§ Task input
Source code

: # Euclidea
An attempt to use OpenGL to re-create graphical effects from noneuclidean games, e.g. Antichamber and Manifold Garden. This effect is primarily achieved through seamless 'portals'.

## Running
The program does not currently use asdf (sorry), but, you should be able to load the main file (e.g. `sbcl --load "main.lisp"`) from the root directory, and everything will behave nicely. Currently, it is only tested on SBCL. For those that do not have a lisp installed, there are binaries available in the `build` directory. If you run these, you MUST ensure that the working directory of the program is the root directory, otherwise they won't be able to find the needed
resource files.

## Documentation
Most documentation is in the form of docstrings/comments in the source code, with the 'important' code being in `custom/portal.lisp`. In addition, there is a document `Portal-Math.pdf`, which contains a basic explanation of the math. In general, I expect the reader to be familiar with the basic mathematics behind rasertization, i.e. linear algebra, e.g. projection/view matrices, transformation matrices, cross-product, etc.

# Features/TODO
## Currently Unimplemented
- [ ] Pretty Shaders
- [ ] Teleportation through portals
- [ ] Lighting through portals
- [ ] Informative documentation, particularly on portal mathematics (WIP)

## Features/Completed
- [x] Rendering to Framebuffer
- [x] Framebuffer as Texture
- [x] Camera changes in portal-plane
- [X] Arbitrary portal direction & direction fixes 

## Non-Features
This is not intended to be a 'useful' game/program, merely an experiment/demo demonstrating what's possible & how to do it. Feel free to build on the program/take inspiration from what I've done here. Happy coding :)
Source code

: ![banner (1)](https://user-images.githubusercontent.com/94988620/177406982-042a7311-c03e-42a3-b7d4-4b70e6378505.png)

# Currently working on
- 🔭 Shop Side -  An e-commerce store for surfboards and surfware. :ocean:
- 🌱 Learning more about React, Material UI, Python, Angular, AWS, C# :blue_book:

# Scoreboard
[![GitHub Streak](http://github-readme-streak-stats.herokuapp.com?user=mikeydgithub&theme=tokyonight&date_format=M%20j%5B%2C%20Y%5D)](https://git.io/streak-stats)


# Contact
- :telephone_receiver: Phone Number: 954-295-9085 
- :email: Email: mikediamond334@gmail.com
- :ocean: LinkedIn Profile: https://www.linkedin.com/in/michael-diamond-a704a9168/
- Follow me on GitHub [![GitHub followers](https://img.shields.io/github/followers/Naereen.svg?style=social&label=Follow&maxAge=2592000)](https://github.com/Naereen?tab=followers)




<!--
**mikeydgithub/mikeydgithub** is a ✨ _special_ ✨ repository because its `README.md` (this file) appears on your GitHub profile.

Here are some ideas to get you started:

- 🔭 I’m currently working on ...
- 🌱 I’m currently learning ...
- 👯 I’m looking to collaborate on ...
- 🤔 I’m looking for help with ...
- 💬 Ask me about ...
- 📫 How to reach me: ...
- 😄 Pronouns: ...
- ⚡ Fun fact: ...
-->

§ What to do
Only one part of the material above is to be transcribed, namely the lines starting with the line that has "- :telephone_receiver: Phone" and going on through the line that has "- 🌱 I’m currently learning ...", exactly as they stand.

§ Answer for the task
- :telephone_receiver: Phone Number: 954-295-9085 
- :email: Email: mikediamond334@gmail.com
- :ocean: LinkedIn Profile: https://www.linkedin.com/in/michael-diamond-a704a9168/
- Follow me on GitHub [![GitHub followers](https://img.shields.io/github/followers/Naereen.svg?style=social&label=Follow&maxAge=2592000)](https://github.com/Naereen?tab=followers)




<!--
**mikeydgithub/mikeydgithub** is a ✨ _special_ ✨ repository because its `README.md` (this file) appears on your GitHub profile.

Here are some ideas to get you started:

- 🔭 I’m currently working on ...
- 🌱 I’m currently learning ...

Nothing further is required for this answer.